TASK INPUTS section start

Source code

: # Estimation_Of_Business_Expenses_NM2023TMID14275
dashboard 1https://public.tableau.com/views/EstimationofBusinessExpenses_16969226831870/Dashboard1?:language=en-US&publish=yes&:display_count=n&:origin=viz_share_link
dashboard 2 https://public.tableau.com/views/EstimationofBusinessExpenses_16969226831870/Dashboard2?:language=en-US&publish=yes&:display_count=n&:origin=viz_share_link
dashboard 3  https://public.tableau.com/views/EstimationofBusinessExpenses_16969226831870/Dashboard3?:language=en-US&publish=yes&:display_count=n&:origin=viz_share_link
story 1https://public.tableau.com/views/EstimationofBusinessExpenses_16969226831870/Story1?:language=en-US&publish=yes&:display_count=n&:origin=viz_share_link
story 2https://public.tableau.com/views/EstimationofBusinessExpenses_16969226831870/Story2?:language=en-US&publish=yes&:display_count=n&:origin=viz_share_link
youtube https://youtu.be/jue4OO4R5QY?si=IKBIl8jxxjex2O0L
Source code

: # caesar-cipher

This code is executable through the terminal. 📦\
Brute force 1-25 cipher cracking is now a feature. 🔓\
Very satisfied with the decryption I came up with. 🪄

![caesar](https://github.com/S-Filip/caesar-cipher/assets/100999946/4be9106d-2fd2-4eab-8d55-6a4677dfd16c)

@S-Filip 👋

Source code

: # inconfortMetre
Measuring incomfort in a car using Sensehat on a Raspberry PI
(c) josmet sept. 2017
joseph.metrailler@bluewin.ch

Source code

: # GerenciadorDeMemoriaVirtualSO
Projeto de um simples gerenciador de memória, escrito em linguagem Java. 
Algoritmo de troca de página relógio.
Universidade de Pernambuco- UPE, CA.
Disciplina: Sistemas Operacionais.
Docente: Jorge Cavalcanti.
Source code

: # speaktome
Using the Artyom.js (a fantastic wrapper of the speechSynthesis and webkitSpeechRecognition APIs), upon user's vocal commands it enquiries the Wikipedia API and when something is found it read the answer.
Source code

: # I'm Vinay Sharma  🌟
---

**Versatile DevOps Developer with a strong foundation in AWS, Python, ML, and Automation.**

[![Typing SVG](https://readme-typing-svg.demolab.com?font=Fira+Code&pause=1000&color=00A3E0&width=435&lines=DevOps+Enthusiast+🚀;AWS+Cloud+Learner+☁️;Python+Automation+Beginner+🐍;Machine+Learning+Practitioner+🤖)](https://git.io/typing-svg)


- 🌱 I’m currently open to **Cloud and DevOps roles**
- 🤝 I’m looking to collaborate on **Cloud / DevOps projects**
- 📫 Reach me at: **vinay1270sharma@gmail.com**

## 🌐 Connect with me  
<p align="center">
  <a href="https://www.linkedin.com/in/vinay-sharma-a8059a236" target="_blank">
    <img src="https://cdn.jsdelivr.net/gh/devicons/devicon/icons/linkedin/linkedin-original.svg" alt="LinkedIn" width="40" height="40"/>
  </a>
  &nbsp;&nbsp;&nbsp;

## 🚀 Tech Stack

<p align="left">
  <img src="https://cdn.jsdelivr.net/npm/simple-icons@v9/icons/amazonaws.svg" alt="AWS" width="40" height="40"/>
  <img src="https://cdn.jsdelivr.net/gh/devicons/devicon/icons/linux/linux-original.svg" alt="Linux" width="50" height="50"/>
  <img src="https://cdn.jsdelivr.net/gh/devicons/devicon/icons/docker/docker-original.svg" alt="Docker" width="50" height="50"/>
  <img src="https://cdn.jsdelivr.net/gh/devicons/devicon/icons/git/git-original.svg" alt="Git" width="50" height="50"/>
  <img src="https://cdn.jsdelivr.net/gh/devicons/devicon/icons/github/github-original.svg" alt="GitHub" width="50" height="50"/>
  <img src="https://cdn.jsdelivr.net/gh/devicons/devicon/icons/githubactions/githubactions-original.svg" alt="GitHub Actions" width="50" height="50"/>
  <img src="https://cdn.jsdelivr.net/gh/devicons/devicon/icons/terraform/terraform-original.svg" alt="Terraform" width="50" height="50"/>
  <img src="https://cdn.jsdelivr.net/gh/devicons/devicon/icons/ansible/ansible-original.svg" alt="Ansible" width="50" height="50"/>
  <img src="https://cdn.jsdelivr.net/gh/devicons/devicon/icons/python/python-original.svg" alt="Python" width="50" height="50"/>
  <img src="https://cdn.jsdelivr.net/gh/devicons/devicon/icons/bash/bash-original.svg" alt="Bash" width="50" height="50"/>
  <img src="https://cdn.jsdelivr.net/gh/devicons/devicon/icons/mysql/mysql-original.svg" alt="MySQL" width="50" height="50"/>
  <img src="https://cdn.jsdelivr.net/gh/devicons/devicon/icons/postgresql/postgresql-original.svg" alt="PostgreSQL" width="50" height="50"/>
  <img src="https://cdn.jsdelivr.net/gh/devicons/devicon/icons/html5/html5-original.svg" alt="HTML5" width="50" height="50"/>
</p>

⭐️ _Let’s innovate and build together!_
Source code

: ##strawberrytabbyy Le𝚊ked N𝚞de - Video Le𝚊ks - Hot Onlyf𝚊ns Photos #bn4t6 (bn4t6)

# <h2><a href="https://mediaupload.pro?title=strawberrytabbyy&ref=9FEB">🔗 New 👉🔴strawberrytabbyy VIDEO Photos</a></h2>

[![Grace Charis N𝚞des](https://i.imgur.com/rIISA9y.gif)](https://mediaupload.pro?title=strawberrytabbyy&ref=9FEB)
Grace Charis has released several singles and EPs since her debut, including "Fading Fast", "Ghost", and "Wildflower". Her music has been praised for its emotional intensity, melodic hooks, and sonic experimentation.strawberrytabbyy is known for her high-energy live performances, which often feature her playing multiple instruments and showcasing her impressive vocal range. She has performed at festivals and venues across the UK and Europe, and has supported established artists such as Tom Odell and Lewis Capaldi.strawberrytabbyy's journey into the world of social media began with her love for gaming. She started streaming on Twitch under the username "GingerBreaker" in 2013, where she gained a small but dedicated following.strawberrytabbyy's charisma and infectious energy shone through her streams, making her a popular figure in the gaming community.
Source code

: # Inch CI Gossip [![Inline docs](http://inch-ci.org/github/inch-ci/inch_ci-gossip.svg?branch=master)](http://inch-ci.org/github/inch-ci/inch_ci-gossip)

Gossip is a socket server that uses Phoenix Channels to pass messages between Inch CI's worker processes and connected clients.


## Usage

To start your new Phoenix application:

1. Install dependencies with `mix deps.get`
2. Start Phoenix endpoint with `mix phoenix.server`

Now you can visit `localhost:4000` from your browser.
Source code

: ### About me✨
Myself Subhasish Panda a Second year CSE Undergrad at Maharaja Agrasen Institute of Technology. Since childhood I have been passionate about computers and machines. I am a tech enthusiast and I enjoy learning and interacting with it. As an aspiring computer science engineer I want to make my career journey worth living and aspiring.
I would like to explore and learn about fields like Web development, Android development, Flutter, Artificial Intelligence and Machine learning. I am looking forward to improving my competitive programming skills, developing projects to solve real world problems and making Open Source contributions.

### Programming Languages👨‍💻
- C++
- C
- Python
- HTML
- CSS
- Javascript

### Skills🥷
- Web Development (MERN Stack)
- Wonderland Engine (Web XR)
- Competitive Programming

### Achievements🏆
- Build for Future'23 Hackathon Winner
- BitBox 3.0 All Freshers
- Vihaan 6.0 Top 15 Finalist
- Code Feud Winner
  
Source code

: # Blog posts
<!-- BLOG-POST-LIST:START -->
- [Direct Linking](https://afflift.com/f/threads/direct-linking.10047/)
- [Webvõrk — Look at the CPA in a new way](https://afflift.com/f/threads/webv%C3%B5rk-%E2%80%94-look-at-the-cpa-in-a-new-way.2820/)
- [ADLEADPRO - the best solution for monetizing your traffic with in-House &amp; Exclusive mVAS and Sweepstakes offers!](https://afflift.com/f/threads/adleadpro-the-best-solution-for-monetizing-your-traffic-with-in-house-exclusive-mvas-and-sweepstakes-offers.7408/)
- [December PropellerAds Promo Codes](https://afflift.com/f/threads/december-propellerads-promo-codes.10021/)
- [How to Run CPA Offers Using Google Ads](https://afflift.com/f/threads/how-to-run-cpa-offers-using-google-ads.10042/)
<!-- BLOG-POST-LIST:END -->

TASK INPUTS section end

PROBLEM STATEMENT — All that is wanted is an exact copy of the lines above from the one with "Myself Subhasish Panda" through the one with "- [Webvõrk —", with both ends included.

TASK OUTPUT —
Myself Subhasish Panda a Second year CSE Undergrad at Maharaja Agrasen Institute of Technology. Since childhood I have been passionate about computers and machines. I am a tech enthusiast and I enjoy learning and interacting with it. As an aspiring computer science engineer I want to make my career journey worth living and aspiring.
I would like to explore and learn about fields like Web development, Android development, Flutter, Artificial Intelligence and Machine learning. I am looking forward to improving my competitive programming skills, developing projects to solve real world problems and making Open Source contributions.

### Programming Languages👨‍💻
- C++
- C
- Python
- HTML
- CSS
- Javascript

### Skills🥷
- Web Development (MERN Stack)
- Wonderland Engine (Web XR)
- Competitive Programming

### Achievements🏆
- Build for Future'23 Hackathon Winner
- BitBox 3.0 All Freshers
- Vihaan 6.0 Top 15 Finalist
- Code Feud Winner
  
Source code

: # Blog posts
<!-- BLOG-POST-LIST:START -->
- [Direct Linking](https://afflift.com/f/threads/direct-linking.10047/)
- [Webvõrk — Look at the CPA in a new way](https://afflift.com/f/threads/webv%C3%B5rk-%E2%80%94-look-at-the-cpa-in-a-new-way.2820/)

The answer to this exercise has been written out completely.